For Model 1: Predicting Protein Energies, because we were using large data structures and 3D matrix convolutions, all the training was done on the MIT Holyoke Engaging Cluster (234 64GB, 2 x 8-core 2.0GHz CPUs, 90 K20m GPU, 16 Xeon phi, base OS - RHEL/Centos 6.4).
For Model 2: Folding Proteins, training was done on a personal machine (16 GB, Intel core 2.60 GHz CPU, Nvidia GeForce gtx 970M, base OS - Ubuntu 18.04).

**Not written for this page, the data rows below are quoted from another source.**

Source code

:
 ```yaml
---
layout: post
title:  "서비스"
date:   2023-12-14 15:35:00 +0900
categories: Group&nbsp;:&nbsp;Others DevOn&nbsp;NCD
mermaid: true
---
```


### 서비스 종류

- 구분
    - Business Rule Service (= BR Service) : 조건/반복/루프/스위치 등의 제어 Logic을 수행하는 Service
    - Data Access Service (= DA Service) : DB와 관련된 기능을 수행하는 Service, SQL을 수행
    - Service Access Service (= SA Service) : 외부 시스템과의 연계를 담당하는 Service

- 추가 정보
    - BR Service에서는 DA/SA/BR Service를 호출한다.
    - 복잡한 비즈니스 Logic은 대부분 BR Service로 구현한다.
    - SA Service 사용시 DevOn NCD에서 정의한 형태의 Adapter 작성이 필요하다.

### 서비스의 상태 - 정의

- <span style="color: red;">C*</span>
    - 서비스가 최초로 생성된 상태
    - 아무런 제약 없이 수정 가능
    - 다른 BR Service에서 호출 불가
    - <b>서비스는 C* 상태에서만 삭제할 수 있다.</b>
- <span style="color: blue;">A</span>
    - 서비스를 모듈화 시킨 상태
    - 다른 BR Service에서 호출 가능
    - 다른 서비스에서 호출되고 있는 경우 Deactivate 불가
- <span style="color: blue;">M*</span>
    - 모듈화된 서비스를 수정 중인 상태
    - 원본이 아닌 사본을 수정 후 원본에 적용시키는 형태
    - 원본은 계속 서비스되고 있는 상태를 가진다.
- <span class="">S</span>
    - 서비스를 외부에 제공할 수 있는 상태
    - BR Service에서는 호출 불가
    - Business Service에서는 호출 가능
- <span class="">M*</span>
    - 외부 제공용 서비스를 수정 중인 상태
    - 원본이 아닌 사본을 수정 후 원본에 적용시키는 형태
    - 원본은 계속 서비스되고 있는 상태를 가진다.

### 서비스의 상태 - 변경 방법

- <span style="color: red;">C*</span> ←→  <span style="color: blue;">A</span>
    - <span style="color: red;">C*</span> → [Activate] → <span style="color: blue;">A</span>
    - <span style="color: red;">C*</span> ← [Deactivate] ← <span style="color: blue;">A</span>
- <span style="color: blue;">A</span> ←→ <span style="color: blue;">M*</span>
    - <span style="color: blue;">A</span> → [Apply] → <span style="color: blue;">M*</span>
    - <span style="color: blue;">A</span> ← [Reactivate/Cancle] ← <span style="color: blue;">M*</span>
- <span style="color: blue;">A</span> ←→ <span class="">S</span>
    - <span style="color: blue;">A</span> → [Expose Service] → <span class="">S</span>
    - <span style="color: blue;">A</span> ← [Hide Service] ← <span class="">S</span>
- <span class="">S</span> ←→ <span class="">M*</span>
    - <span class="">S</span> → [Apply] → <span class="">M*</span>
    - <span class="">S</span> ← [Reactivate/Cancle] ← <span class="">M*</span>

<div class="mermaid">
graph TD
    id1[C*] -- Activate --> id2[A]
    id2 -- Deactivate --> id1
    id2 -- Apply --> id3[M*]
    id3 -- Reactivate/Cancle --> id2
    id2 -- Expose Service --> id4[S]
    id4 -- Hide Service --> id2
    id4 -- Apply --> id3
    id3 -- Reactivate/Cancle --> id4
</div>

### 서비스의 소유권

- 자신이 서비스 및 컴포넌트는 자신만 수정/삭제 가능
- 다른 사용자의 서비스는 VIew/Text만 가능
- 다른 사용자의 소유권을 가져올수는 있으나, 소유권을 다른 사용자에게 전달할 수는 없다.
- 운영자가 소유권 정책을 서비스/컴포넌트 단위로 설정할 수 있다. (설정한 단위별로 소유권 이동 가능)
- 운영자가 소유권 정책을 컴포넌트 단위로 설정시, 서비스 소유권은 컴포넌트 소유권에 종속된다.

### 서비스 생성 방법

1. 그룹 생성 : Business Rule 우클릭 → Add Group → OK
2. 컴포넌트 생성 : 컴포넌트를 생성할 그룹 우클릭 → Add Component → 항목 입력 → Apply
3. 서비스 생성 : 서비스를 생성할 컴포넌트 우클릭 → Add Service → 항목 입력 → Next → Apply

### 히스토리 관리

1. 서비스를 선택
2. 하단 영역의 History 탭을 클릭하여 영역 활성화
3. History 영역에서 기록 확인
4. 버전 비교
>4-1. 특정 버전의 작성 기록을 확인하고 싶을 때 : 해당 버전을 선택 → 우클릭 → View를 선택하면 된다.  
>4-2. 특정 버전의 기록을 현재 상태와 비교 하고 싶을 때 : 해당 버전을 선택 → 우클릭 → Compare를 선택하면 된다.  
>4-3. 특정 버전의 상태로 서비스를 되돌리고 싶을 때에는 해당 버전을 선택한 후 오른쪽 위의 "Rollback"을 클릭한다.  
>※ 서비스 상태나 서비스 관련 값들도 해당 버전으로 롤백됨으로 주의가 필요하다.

We would like to thank our LA mentor Deepankar Gupta and our industry mentor Charles Tam for providing technical and high-level guidance throughout the project. We would also like to thank our course instructors Professor Hal Abelson and Natalie Lao for giving us the opportunity to learn about deep learning as well as implement a meaningful hands-on project. We would also like to give a special thanks to Northeastern University’s Seth Cooper for providing us with the Fold.It resources and data needed to train our models with. Finally, we would like to thank all of the course staff, MIT Engaging Cluster, the Fold.It researchers, and MIT researchers Sam Hendel (MIT Shoulders Lab) and Benson Chen (MIT CSAIL) for providing us with the advice and resources we needed to implement this project.